Unlike current programs related to Soulatluk, Butler said the recordings from the 1950s were intended for cataloguing, preservation and study by white scholars, not for the Wiyot community or as a tool for the revival of their ancestral language. Since then, the field and the mission have shifted.

“This visibility is really important,” Butler said, noting that the signs serve as a reminder of the continuing presence and vibrancy of Wiyot people and culture in Humboldt. “This is not ancient history.”

Leslie Castellano and Brian Raymond Meade Jr. beside a Soulatluk sign on Eureka’s waterfront. Credit: Photo by Jennifer Fumiko Cahill

Brian Raymond Meade Jr., a Wiyot tribal member and docent at the Da Gou Rou Lowi’ Cultural Center a few blocks away, has been learning Soulatluk partly through his job. Tapped by Butler to sound out and read Wiyot language stories for the Soulatluk YouTube channel, he found he had a knack for it. Use one of the QR codes on the signs along the waterfront and you may hear his voice demonstrating the pronunciation. (The glottal stops that produce the break in words like “uh-oh,” marked by an apostrophe, were a challenge, he said.)

“I love how it’s, like, with animals and wildlife you can see around the area,” Meade said, glancing across the water.

Some of the recorded voices he’s studied belong to relatives he never met in person, like Dandy Bill and Jerry James, both of whom were fully fluent speakers recorded by linguists. James, who is from Meade’s father’s side of the family, was an infant when he survived the massacre on Tuluwat Island in 1860, when white settlers murdered mostly Wiyot women, elders and children amid their World Renewal ceremony.

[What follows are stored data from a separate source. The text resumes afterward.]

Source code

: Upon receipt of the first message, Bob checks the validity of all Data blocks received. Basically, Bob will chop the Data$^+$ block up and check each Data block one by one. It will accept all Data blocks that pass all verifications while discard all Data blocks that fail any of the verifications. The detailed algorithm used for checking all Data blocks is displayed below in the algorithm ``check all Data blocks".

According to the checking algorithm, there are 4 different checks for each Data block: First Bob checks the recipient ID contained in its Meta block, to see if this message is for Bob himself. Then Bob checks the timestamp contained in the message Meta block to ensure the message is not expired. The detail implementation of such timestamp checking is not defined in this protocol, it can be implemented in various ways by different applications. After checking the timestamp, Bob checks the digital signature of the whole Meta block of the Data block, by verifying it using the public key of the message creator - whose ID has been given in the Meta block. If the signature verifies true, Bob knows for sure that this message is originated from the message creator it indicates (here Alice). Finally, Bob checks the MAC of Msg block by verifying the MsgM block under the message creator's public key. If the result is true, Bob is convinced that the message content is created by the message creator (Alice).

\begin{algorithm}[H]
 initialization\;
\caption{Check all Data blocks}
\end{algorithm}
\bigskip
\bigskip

Meade’s parents, he said, are both proud of his contribution to the Soulatluk revival. He recalled his mother’s excitement when he recorded “Pitsou’laksh,” a story about an owl for an animated short that can be found on the YouTube channel. James had shared the traditional tale with an anthropologist in 1922. “It feels pretty cool to do,” Meade said.

More signs are planned for Humboldt Transit Authority buses, and the Da Gou Rou Louwi Cultural Center will soon be home to a Soulatluk listening station, where visitors can hear the language spoken and learn more about it.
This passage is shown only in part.